→ **Task prompt**:
Give the data again exactly as it is written.

====== The data

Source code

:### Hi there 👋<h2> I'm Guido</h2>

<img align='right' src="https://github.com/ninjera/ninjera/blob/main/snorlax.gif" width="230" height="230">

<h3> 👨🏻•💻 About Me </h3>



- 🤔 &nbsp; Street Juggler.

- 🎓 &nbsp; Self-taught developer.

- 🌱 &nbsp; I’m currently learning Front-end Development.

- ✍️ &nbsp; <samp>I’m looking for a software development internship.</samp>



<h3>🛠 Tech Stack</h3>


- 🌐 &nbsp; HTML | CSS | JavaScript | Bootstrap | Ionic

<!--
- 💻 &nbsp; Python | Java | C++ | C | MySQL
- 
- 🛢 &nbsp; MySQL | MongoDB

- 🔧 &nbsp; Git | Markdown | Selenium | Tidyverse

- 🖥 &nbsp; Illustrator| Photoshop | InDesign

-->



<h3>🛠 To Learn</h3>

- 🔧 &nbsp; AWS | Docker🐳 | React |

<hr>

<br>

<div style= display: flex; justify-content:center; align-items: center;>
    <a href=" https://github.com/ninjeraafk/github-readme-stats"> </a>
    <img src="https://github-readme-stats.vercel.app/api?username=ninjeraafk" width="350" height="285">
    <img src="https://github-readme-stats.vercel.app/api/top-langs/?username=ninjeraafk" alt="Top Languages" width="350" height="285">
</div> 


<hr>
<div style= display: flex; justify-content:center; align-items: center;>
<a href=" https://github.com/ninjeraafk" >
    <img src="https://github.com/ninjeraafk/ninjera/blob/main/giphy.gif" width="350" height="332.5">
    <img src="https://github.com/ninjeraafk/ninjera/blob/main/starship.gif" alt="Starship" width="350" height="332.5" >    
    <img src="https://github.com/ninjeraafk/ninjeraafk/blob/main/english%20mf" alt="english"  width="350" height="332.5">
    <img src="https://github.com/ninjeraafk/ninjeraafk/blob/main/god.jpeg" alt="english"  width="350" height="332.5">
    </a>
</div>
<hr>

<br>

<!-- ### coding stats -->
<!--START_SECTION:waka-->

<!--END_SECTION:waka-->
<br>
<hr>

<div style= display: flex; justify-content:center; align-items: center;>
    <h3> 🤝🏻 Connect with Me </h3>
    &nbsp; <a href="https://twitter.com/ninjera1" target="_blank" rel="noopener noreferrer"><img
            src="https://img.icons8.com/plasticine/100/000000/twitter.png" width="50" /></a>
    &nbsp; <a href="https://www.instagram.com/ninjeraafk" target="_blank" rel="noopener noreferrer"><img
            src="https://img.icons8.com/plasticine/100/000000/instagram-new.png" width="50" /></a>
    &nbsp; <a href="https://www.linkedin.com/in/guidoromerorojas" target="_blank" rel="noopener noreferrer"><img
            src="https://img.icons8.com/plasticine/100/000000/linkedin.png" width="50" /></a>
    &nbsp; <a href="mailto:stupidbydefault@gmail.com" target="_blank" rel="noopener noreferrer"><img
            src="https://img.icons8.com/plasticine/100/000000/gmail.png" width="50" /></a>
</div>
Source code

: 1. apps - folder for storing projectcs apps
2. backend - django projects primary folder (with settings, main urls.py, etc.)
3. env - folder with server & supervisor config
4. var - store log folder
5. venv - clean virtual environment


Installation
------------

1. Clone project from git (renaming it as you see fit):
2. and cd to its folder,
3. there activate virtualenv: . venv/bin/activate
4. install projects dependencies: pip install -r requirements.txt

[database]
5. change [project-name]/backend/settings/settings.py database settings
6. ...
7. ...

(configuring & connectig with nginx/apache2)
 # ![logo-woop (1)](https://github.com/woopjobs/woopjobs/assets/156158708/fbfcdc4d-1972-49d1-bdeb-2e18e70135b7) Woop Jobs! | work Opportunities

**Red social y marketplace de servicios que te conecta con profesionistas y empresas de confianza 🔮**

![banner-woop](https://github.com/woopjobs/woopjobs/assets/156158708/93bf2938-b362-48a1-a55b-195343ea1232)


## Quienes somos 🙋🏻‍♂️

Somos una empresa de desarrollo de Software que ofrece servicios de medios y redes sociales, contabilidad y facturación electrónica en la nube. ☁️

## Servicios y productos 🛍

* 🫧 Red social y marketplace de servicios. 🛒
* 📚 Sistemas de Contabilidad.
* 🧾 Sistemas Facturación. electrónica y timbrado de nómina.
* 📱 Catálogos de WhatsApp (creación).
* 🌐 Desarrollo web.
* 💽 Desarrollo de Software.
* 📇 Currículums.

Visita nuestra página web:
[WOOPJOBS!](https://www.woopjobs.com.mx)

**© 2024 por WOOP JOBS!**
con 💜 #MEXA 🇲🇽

============

→ **Task answer**:
Source code

:### Hi there 👋<h2> I'm Guido</h2>

<img align='right' src="https://github.com/ninjera/ninjera/blob/main/snorlax.gif" width="230" height="230">

<h3> 👨🏻•💻 About Me </h3>



- 🤔 &nbsp; Street Juggler.

- 🎓 &nbsp; Self-taught developer.

- 🌱 &nbsp; I’m currently learning Front-end Development.

- ✍️ &nbsp; <samp>I’m looking for a software development internship.</samp>



<h3>🛠 Tech Stack</h3>


- 🌐 &nbsp; HTML | CSS | JavaScript | Bootstrap | Ionic

<!--
- 💻 &nbsp; Python | Java | C++ | C | MySQL
- 
- 🛢 &nbsp; MySQL | MongoDB

- 🔧 &nbsp; Git | Markdown | Selenium | Tidyverse

- 🖥 &nbsp; Illustrator| Photoshop | InDesign

-->



<h3>🛠 To Learn</h3>

- 🔧 &nbsp; AWS | Docker🐳 | React |

<hr>

<br>

<div style= display: flex; justify-content:center; align-items: center;>
    <a href=" https://github.com/ninjeraafk/github-readme-stats"> </a>
    <img src="https://github-readme-stats.vercel.app/api?username=ninjeraafk" width="350" height="285">
    <img src="https://github-readme-stats.vercel.app/api/top-langs/?username=ninjeraafk" alt="Top Languages" width="350" height="285">
</div> 


<hr>
<div style= display: flex; justify-content:center; align-items: center;>
<a href=" https://github.com/ninjeraafk" >
    <img src="https://github.com/ninjeraafk/ninjera/blob/main/giphy.gif" width="350" height="332.5">
    <img src="https://github.com/ninjeraafk/ninjera/blob/main/starship.gif" alt="Starship" width="350" height="332.5" >    
    <img src="https://github.com/ninjeraafk/ninjeraafk/blob/main/english%20mf" alt="english"  width="350" height="332.5">
    <img src="https://github.com/ninjeraafk/ninjeraafk/blob/main/god.jpeg" alt="english"  width="350" height="332.5">
    </a>
</div>
<hr>

<br>

<!-- ### coding stats -->
<!--START_SECTION:waka-->

<!--END_SECTION:waka-->
<br>
<hr>

<div style= display: flex; justify-content:center; align-items: center;>
    <h3> 🤝🏻 Connect with Me </h3>
    &nbsp; <a href="https://twitter.com/ninjera1" target="_blank" rel="noopener noreferrer"><img
            src="https://img.icons8.com/plasticine/100/000000/twitter.png" width="50" /></a>
    &nbsp; <a href="https://www.instagram.com/ninjeraafk" target="_blank" rel="noopener noreferrer"><img
            src="https://img.icons8.com/plasticine/100/000000/instagram-new.png" width="50" /></a>
    &nbsp; <a href="https://www.linkedin.com/in/guidoromerorojas" target="_blank" rel="noopener noreferrer"><img
            src="https://img.icons8.com/plasticine/100/000000/linkedin.png" width="50" /></a>
    &nbsp; <a href="mailto:stupidbydefault@gmail.com" target="_blank" rel="noopener noreferrer"><img
            src="https://img.icons8.com/plasticine/100/000000/gmail.png" width="50" /></a>
</div>
Source code

: 1. apps - folder for storing projectcs apps
2. backend - django projects primary folder (with settings, main urls.py, etc.)
3. env - folder with server & supervisor config
4. var - store log folder
5. venv - clean virtual environment


Installation
------------

1. Clone project from git (renaming it as you see fit):
2. and cd to its folder,
3. there activate virtualenv: . venv/bin/activate
4. install projects dependencies: pip install -r requirements.txt

[database]
5. change [project-name]/backend/settings/settings.py database settings
6. ...
7. ...

(configuring & connectig with nginx/apache2)
 # ![logo-woop (1)](https://github.com/woopjobs/woopjobs/assets/156158708/fbfcdc4d-1972-49d1-bdeb-2e18e70135b7) Woop Jobs! | work Opportunities

**Red social y marketplace de servicios que te conecta con profesionistas y empresas de confianza 🔮**

![banner-woop](https://github.com/woopjobs/woopjobs/assets/156158708/93bf2938-b362-48a1-a55b-195343ea1232)


## Quienes somos 🙋🏻‍♂️

Somos una empresa de desarrollo de Software que ofrece servicios de medios y redes sociales, contabilidad y facturación electrónica en la nube. ☁️

## Servicios y productos 🛍

* 🫧 Red social y marketplace de servicios. 🛒
* 📚 Sistemas de Contabilidad.
* 🧾 Sistemas Facturación. electrónica y timbrado de nómina.
* 📱 Catálogos de WhatsApp (creación).
* 🌐 Desarrollo web.
* 💽 Desarrollo de Software.
* 📇 Currículums.

Visita nuestra página web:
[WOOPJOBS!](https://www.woopjobs.com.mx)

**© 2024 por WOOP JOBS!**
con 💜 #MEXA 🇲🇽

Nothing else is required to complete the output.